- ESET discovers 11 vulnerable UEFI shim bootloaders signed by Microsoft, allowing attackers to bypass secure boot and deploy malicious boot kits
- Any UEFI system trusting Microsoft’s 2011 third-party certificate could be exposed, potentially billions of devices; attackers can bring old trust holds to new systems
- Microsoft has revoked the vulnerable holds and users should apply the latest UEFI revocations (Windows, Linux automatic updates via LVFS) to block the exploit.
ESET cybersecurity experts have discovered 11 vulnerable UEFI shim bootloaders, all signed by Microsoft, that could allow malicious actors to exploit old vulnerabilities and bypass UEFI Secure Boot, deploying all sorts of malicious boot kits.
A shim is a small intermediate bootloader that functions as a bridge between a computer’s firmware (UEFI) and the operating system’s bootloader. Its main purpose is to allow operating systems to work with UEFI Secure Boot without Microsoft signing each Linux bootloader individually.
Any UEFI-based machine that trusts the Microsoft Corporation UEFI CA 2011 third-party UEFI Certificate Authority (CE) certificate, regardless of operating system, is considered vulnerable to shims (versions 0.9 and earlier). This would bring the number of potentially vulnerable devices into the billions, since almost all modern x86 PCs use UEFI firmware and most of them trust Microsoft Corporation’s UEFI CA 2011 certificate.
Revocation of holds
However, ESET reported its findings to CERT/CC and the vulnerable UEFI applications were all revoked.

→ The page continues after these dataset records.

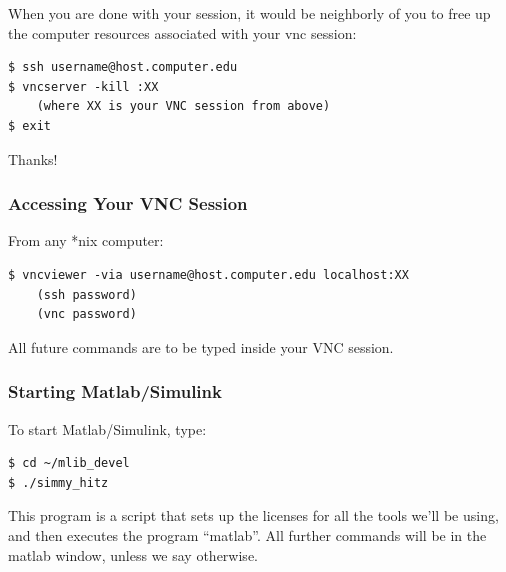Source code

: \documentclass[11pt]{article}
\begin{document}
When you are done with your session, it would be neighborly of you to free up the computer resources associated with your vnc session:
\begin{verbatim}
$ ssh username@host.computer.edu
$ vncserver -kill :XX
    (where XX is your VNC session from above)
$ exit
\end{verbatim}
Thanks!

\subsubsection*{Accessing Your VNC Session}

From any *nix computer:
\begin{verbatim}
$ vncviewer -via username@host.computer.edu localhost:XX
    (ssh password)
    (vnc password)
\end{verbatim}

All future commands are to be typed inside your VNC session.

%

\subsubsection*{Starting Matlab/Simulink}

To start Matlab/Simulink, type:

\begin{verbatim}
$ cd ~/mlib_devel
$ ./simmy_hitz
\end{verbatim}

This program is a script that sets up the licenses for all the tools we'll be
using, and then executes the program ``matlab''.  All further commands will be in
the matlab window, unless we say otherwise.
\end{document}
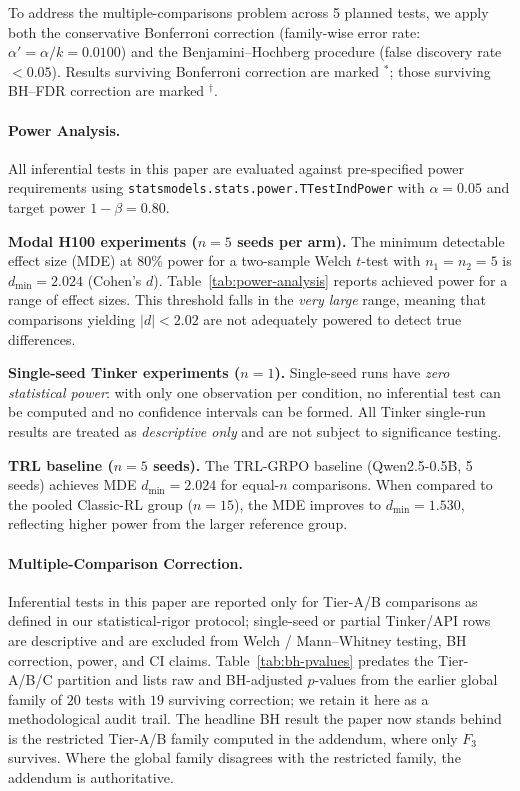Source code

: \documentclass{article}  \usepackage[preprint,nonatbib]{neurips_2026} \usepackage[numbers]{natbib}
\begin{document}
To address the multiple-comparisons problem across 5 planned tests,
we apply both the conservative Bonferroni correction (family-wise error rate:
$\alpha' = \alpha / k = 0.0100$) and the Benjamini--Hochberg procedure
(false discovery rate $< 0.05$). Results surviving Bonferroni correction are
marked $^*$; those surviving BH--FDR correction are marked $^\dag$.

\paragraph{Power Analysis.}
All inferential tests in this paper are evaluated against pre-specified power
requirements using \texttt{statsmodels.stats.power.TTestIndPower} with
$\alpha = 0.05$ and target power $1 - \beta = 0.80$.

\textbf{Modal H100 experiments ($n = 5$ seeds per arm).}
The minimum detectable effect size (MDE) at 80\% power for a two-sample
Welch $t$-test with $n_1 = n_2 = 5$ is
$d_{\min} = 2.024$ (Cohen's $d$).
Table~\ref{tab:power-analysis} reports achieved power for a range of effect sizes.
This threshold falls in the \emph{very large} range, meaning that
comparisons yielding $|d| < 2.02$
are not adequately powered to detect true differences.

\textbf{Single-seed Tinker experiments ($n = 1$).}
Single-seed runs have \emph{zero statistical power}: with only one observation per
condition, no inferential test can be computed and no confidence intervals can be
formed.  All Tinker single-run results are treated as \emph{descriptive only} and
are not subject to significance testing.

\textbf{TRL baseline ($n = 5$ seeds).}
The TRL-GRPO baseline (Qwen2.5-0.5B, 5 seeds) achieves MDE
$d_{\min} = 2.024$ for equal-$n$ comparisons.
When compared to the pooled Classic-RL group ($n = 15$), the MDE
improves to $d_{\min} = 1.530$,
reflecting higher power from the larger reference group.

\paragraph{Multiple-Comparison Correction.}
Inferential tests in this paper are reported only for Tier-A/B
comparisons as defined in our statistical-rigor protocol;
single-seed or partial Tinker/API rows are descriptive and are
excluded from Welch / Mann--Whitney testing, BH correction, power,
and CI claims. Table~\ref{tab:bh-pvalues} predates the Tier-A/B/C
partition and lists raw and BH-adjusted $p$-values from the
earlier global family of $20$ tests with $19$ surviving correction;
we retain it here as a methodological audit trail. The headline
BH result the paper now stands behind is the restricted Tier-A/B
family computed in the addendum, where only $F_3$ survives. Where
the global family disagrees with the restricted family, the
addendum is authoritative.
\end{document}
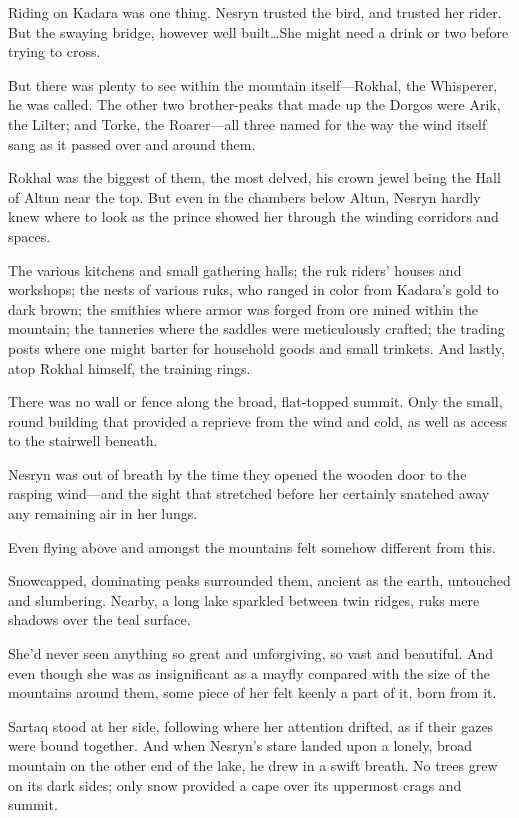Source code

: Riding on Kadara was one thing.
Nesryn trusted the bird, and trusted her rider.
But the swaying bridge, however well built\ldots She might need a drink or two before trying to cross.

But there was plenty to see within the mountain itself---Rokhal, the Whisperer, he was called.
The other two brother-peaks that made up the Dorgos were Arik, the Lilter; and Torke, the Roarer---all three named for the way the wind itself sang as it passed over and around them.

Rokhal was the biggest of them, the most delved, his crown jewel being the Hall of Altun near the top.
But even in the chambers below Altun, Nesryn hardly knew where to look as the prince showed her through the winding corridors and spaces.

The various kitchens and small gathering halls; the ruk riders' houses and workshops; the nests of various ruks, who ranged in color from Kadara's gold to dark brown; the smithies where armor was forged from ore mined within the mountain; the tanneries where the saddles were meticulously crafted; the trading posts where one might barter for household goods and small trinkets.
And lastly, atop Rokhal himself, the training rings.

There was no wall or fence along the broad, flat-topped summit.
Only the small, round building that provided a reprieve from the wind and cold, as well as access to the stairwell beneath.

Nesryn was out of breath by the time they opened the wooden door to the rasping wind---and the sight that stretched before her certainly snatched away any remaining air in her lungs.

Even flying above and amongst the mountains felt somehow different from this.

Snowcapped, dominating peaks surrounded them, ancient as the earth, untouched and slumbering.
Nearby, a long lake sparkled between twin ridges, ruks mere shadows over the teal surface.

She'd never seen anything so great and unforgiving, so vast and beautiful.
And even though she was as insignificant as a mayfly compared with the size of the mountains around them, some piece of her felt keenly a part of it, born from it.

Sartaq stood at her side, following where her attention drifted, as if their gazes were bound together.
And when Nesryn's stare landed upon a lonely, broad mountain on the other end of the lake, he drew in a swift breath.
No trees grew on its dark sides; only snow provided a cape over its uppermost crags and summit.

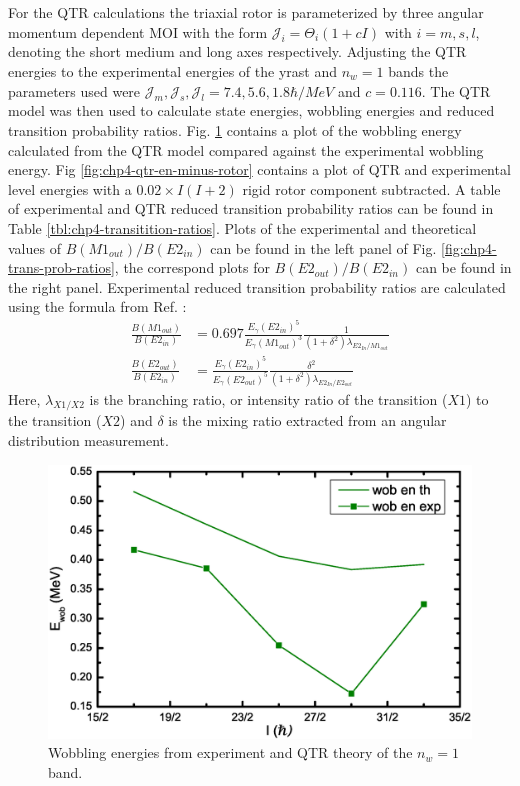 For the QTR calculations the triaxial rotor is parameterized by three angular momentum dependent MOI with the form $\mathcal{J}_i=\Theta_i(1+cI)$ with $i=m,s,l$, denoting the short medium and long axes respectively. Adjusting the QTR energies to the experimental energies of the yrast and $n_w=1$ bands the parameters used were $\mathcal{J}_m,\mathcal{J}_s,\mathcal{J}_l = 7.4, 5.6, 1.8 \hbar{}/MeV$ and $c=0.116$. The QTR model was then used to calculate state energies, wobbling energies and reduced transition probability ratios. Fig. \ref{fig:chp4-wobb-en} contains a plot of the wobbling energy calculated from the QTR model compared against the experimental wobbling energy. Fig \ref{fig:chp4-qtr-en-minus-rotor} contains a plot of QTR and experimental level energies with a $0.02\times{}I(I+2)$ rigid rotor component subtracted. A table of experimental and QTR reduced transition probability ratios can be found in Table \ref{tbl:chp4-transitition-ratios}. Plots of the experimental and theoretical values of $B(M1_{out})/B(E2_{in})$ can be found in the left panel of Fig. \ref{fig:chp4-trans-prob-ratios}, the correspond plots for $B(E2_{out})/B(E2_{in})$ can be found in the right panel. Experimental reduced transition probability ratios are calculated using the formula from Ref. \cite{exoticNuclearExcitations}:
\begin{align}
\label{eqn:chp4-red-trans-prob-ratios}
\frac{B(M1_{out})}{B(E2_{in})} &= 0.697 \frac{E_{\gamma}(E2_{in})^5}{E_{\gamma}(M1_{out})^3}\frac{1}{(1+\delta^2)\lambda{}_{E2_{In}/M1_{out}}}\\
\frac{B(E2_{out})}{B(E2_{in})} &= \frac{E_{\gamma}(E2_{in})^5}{E_{\gamma}(E2_{out})^5}\frac{\delta^2}{(1+\delta^2)\lambda{}_{E2_{In}/E2_{out}}}
\end{align}
Here, $\lambda{}_{X1/X2}$ is the branching ratio, or intensity ratio of the transition ($X1$) to the transition ($X2$) and $\delta$ is the mixing ratio extracted from an angular distribution measurement.

\begin{figure}[t!]
\centerline{\includegraphics[width=\textwidth]{./img/c4/wob_en.eps}}
	\caption{Wobbling energies from experiment and QTR theory of the $n_w=1$ band.\label{fig:chp4-wobb-en}}
\end{figure}

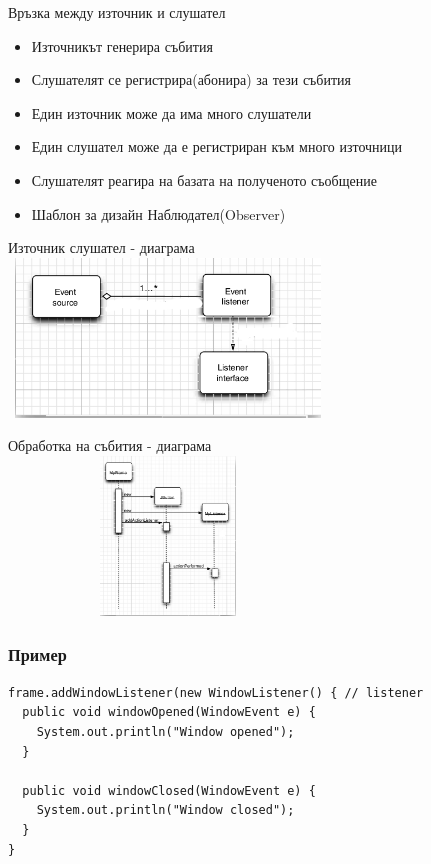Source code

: \documentclass{beamer}
\begin{document}
\begin{frame}{Връзка между източник и слушател}
  \transdissolve
  \begin{itemize}
  \item Източникът генерира събития
  \item Слушателят се регистрира(абонира) за тези събития
  \item Един източник може да има много слушатели
  \item Един слушател може да е регистриран към много източници
  \item Слушателят реагира на базата на полученото съобщение
  \item Шаблон за дизайн Наблюдател(Observer)
  \end{itemize}
\end{frame}


\begin{frame}{Източник слушател - диаграма}
  \transdissolve
  \includegraphics[width=320px,height=160px]{images/event_source.png}  
\end{frame}

\begin{frame}{Обработка на събития - диаграма}
  \transdissolve
  \includegraphics[width=320px,height=160px]{images/event_handling.png}  
\end{frame}

\begin{frame}[fragile]
  \frametitle{Пример}
  \transdissolve
\begin{lstlisting}
frame.addWindowListener(new WindowListener() { // listener
  public void windowOpened(WindowEvent e) {
    System.out.println("Window opened"); 
  }
  
  public void windowClosed(WindowEvent e) {
    System.out.println("Window closed"); 
  }
}

\end{lstlisting}
\end{frame}
\end{document}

The shims come from different tools such as PC diagnostic software, Linux distribution and other UEFI-based utilities, the researchers explained. They also added that since attackers can bring their own vulnerable wedges to any UEFI system with the third-party Microsoft UEFI certificate enrolled, they can exploit systems that are initially unaffected.
To block vulnerable wedges, users must apply Microsoft’s latest UEFI revocations, it was said. Although Windows systems probably do this automatically, users of Linux systems must do it through the Linux Vendor Firmware service.
“What makes these old holds dangerous is not a new vulnerability; is that no new vulnerabilities are needed to bypass UEFI Secure Boot,” explains ESET researcher Martin Smolár, who discovered the vulnerable wedges.
“An attacker doesn’t need complicated exploit primitives – just a copy of an old shim binary, still trusted but not revoked, and a basic understanding of how UEFI shims work. This is enough to bypass such an essential security feature as UEFI Secure Boot.”